- **Work to be completed**
Whenever a line below mentions the word "filter", that line should be copied.

[Opening Listed records section]

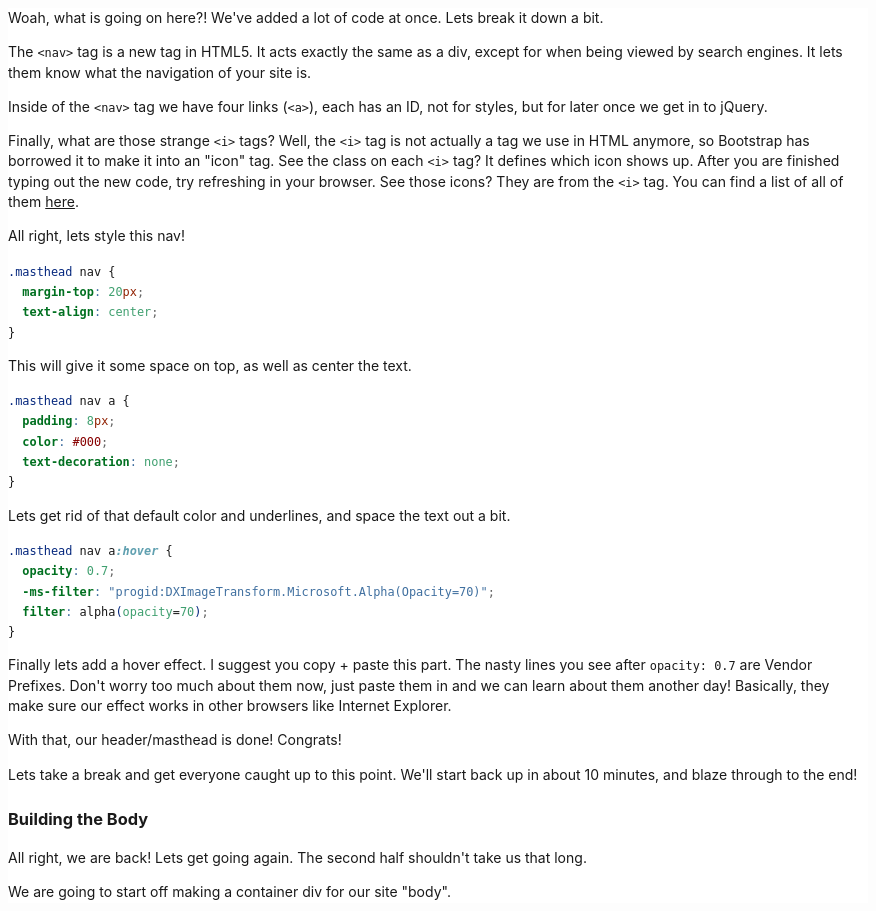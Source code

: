 Woah, what is going on here?! We've added a lot of code at once. Lets break it down a bit.

The `<nav>` tag is a new tag in HTML5. It acts exactly the same as a div, except for when being viewed by search engines. It lets them know what the navigation of your site is.

Inside of the `<nav>` tag we have four links (`<a>`), each has an ID, not for styles, but for later once we get in to jQuery.

Finally, what are those strange `<i>` tags? Well, the `<i>` tag is not actually a tag we use in HTML anymore, so Bootstrap has borrowed it to make it into an "icon" tag. See the class on each `<i>` tag? It defines which icon shows up. After you are finished typing out the new code, try refreshing in your browser. See those icons? They are from the `<i>` tag. You can find a list of all of them [here](http://twitter.github.com/bootstrap/base-css.html#icons).

All right, lets style this nav!

```css
.masthead nav {
  margin-top: 20px;
  text-align: center;
}
```

This will give it some space on top, as well as center the text.

```css
.masthead nav a {
  padding: 8px;
  color: #000;
  text-decoration: none;
}
```

Lets get rid of that default color and underlines, and space the text out a bit.

```css
.masthead nav a:hover {
  opacity: 0.7;
  -ms-filter: "progid:DXImageTransform.Microsoft.Alpha(Opacity=70)";
  filter: alpha(opacity=70);
}
```

Finally lets add a hover effect. I suggest you copy + paste this part. The nasty lines you see after `opacity: 0.7` are Vendor Prefixes. Don't worry too much about them now, just paste them in and we can learn about them another day! Basically, they make sure our effect works in other browsers like Internet Explorer.

With that, our header/masthead is done! Congrats!

Lets take a break and get everyone caught up to this point. We'll start back up in about 10 minutes, and blaze through to the end!

### Building the Body

All right, we are back! Lets get going again. The second half shouldn't take us that long.

We are going to start off making a container div for our site "body".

[Closing Listed records section]

- **Reply to the task**
  -ms-filter: "progid:DXImageTransform.Microsoft.Alpha(Opacity=70)";
  filter: alpha(opacity=70);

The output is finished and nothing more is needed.